The word "function" may appear in lines of the data; say how many such lines there are, with nothing beyond the number.
[Opening EXTRACTED ENTRIES section]
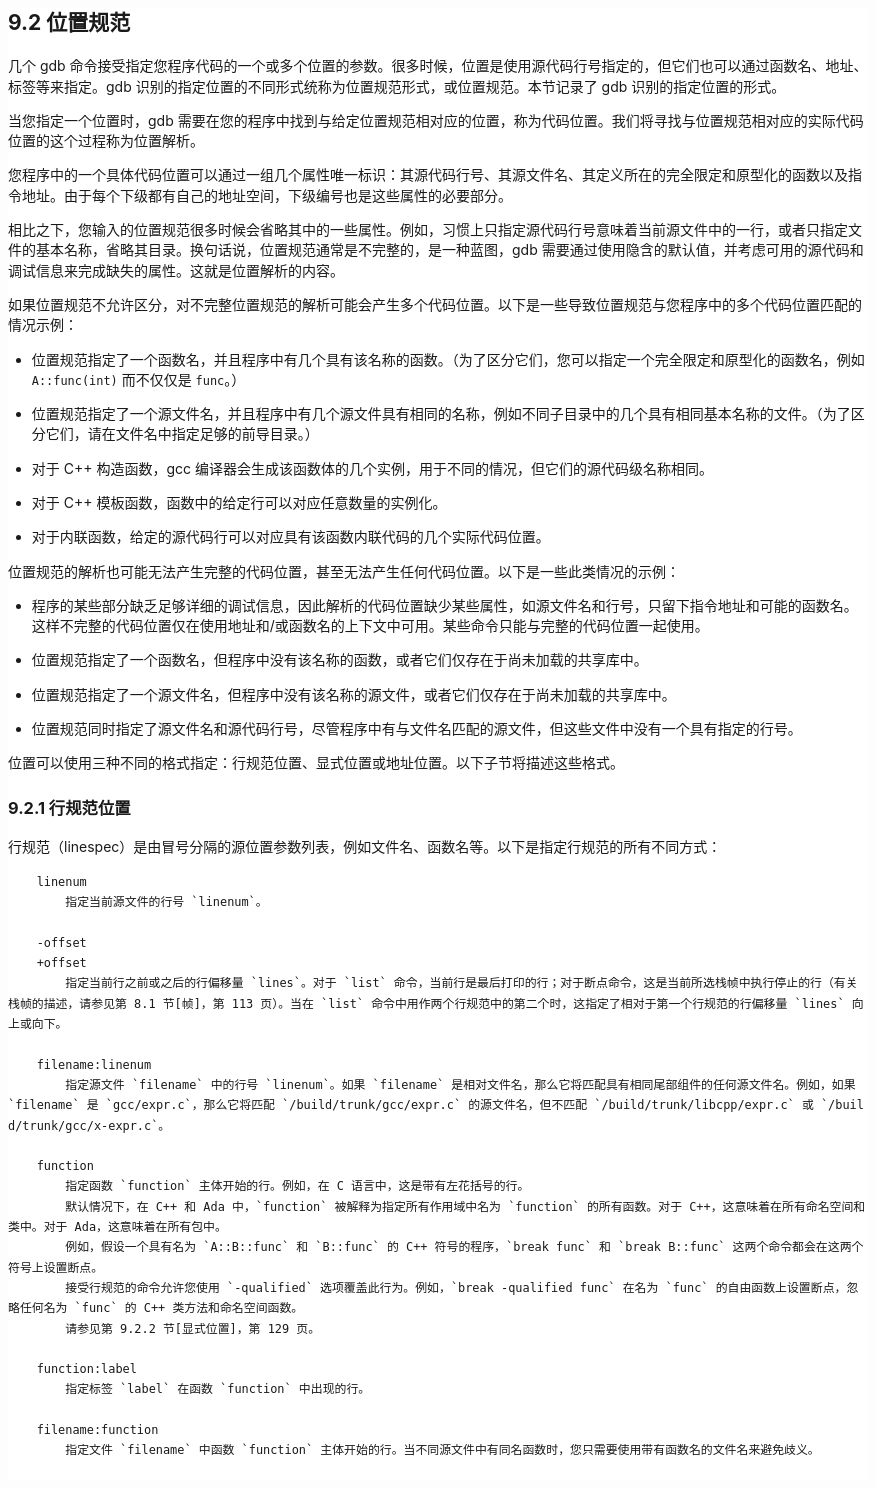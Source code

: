 ## 9.2 位置规范

几个 gdb 命令接受指定您程序代码的一个或多个位置的参数。很多时候，位置是使用源代码行号指定的，但它们也可以通过函数名、地址、标签等来指定。gdb 识别的指定位置的不同形式统称为位置规范形式，或位置规范。本节记录了 gdb 识别的指定位置的形式。

当您指定一个位置时，gdb 需要在您的程序中找到与给定位置规范相对应的位置，称为代码位置。我们将寻找与位置规范相对应的实际代码位置的这个过程称为位置解析。

您程序中的一个具体代码位置可以通过一组几个属性唯一标识：其源代码行号、其源文件名、其定义所在的完全限定和原型化的函数以及指令地址。由于每个下级都有自己的地址空间，下级编号也是这些属性的必要部分。

相比之下，您输入的位置规范很多时候会省略其中的一些属性。例如，习惯上只指定源代码行号意味着当前源文件中的一行，或者只指定文件的基本名称，省略其目录。换句话说，位置规范通常是不完整的，是一种蓝图，gdb 需要通过使用隐含的默认值，并考虑可用的源代码和调试信息来完成缺失的属性。这就是位置解析的内容。

如果位置规范不允许区分，对不完整位置规范的解析可能会产生多个代码位置。以下是一些导致位置规范与您程序中的多个代码位置匹配的情况示例：

- 位置规范指定了一个函数名，并且程序中有几个具有该名称的函数。（为了区分它们，您可以指定一个完全限定和原型化的函数名，例如 `A::func(int)` 而不仅仅是 `func`。）

- 位置规范指定了一个源文件名，并且程序中有几个源文件具有相同的名称，例如不同子目录中的几个具有相同基本名称的文件。（为了区分它们，请在文件名中指定足够的前导目录。）

- 对于 C++ 构造函数，gcc 编译器会生成该函数体的几个实例，用于不同的情况，但它们的源代码级名称相同。

- 对于 C++ 模板函数，函数中的给定行可以对应任意数量的实例化。

- 对于内联函数，给定的源代码行可以对应具有该函数内联代码的几个实际代码位置。

位置规范的解析也可能无法产生完整的代码位置，甚至无法产生任何代码位置。以下是一些此类情况的示例：

- 程序的某些部分缺乏足够详细的调试信息，因此解析的代码位置缺少某些属性，如源文件名和行号，只留下指令地址和可能的函数名。这样不完整的代码位置仅在使用地址和/或函数名的上下文中可用。某些命令只能与完整的代码位置一起使用。

- 位置规范指定了一个函数名，但程序中没有该名称的函数，或者它们仅存在于尚未加载的共享库中。

- 位置规范指定了一个源文件名，但程序中没有该名称的源文件，或者它们仅存在于尚未加载的共享库中。

- 位置规范同时指定了源文件名和源代码行号，尽管程序中有与文件名匹配的源文件，但这些文件中没有一个具有指定的行号。

位置可以使用三种不同的格式指定：行规范位置、显式位置或地址位置。以下子节将描述这些格式。

### 9.2.1 行规范位置

行规范（linespec）是由冒号分隔的源位置参数列表，例如文件名、函数名等。以下是指定行规范的所有不同方式：
```
	linenum         
		指定当前源文件的行号 `linenum`。
		
	-offset  
	+offset
		指定当前行之前或之后的行偏移量 `lines`。对于 `list` 命令，当前行是最后打印的行；对于断点命令，这是当前所选栈帧中执行停止的行（有关栈帧的描述，请参见第 8.1 节[帧]，第 113 页）。当在 `list` 命令中用作两个行规范中的第二个时，这指定了相对于第一个行规范的行偏移量 `lines` 向上或向下。
	
	filename:linenum
		指定源文件 `filename` 中的行号 `linenum`。如果 `filename` 是相对文件名，那么它将匹配具有相同尾部组件的任何源文件名。例如，如果 `filename` 是 `gcc/expr.c`，那么它将匹配 `/build/trunk/gcc/expr.c` 的源文件名，但不匹配 `/build/trunk/libcpp/expr.c` 或 `/build/trunk/gcc/x-expr.c`。
	
	function
		指定函数 `function` 主体开始的行。例如，在 C 语言中，这是带有左花括号的行。
		默认情况下，在 C++ 和 Ada 中，`function` 被解释为指定所有作用域中名为 `function` 的所有函数。对于 C++，这意味着在所有命名空间和类中。对于 Ada，这意味着在所有包中。
		例如，假设一个具有名为 `A::B::func` 和 `B::func` 的 C++ 符号的程序，`break func` 和 `break B::func` 这两个命令都会在这两个符号上设置断点。
		接受行规范的命令允许您使用 `-qualified` 选项覆盖此行为。例如，`break -qualified func` 在名为 `func` 的自由函数上设置断点，忽略任何名为 `func` 的 C++ 类方法和命名空间函数。
		请参见第 9.2.2 节[显式位置]，第 129 页。
	
	function:label
		指定标签 `label` 在函数 `function` 中出现的行。
	
	filename:function
		指定文件 `filename` 中函数 `function` 主体开始的行。当不同源文件中有同名函数时，您只需要使用带有函数名的文件名来避免歧义。
	
```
[Closing EXTRACTED ENTRIES section]
• _SOLUTION TO THE EXERCISE_: 7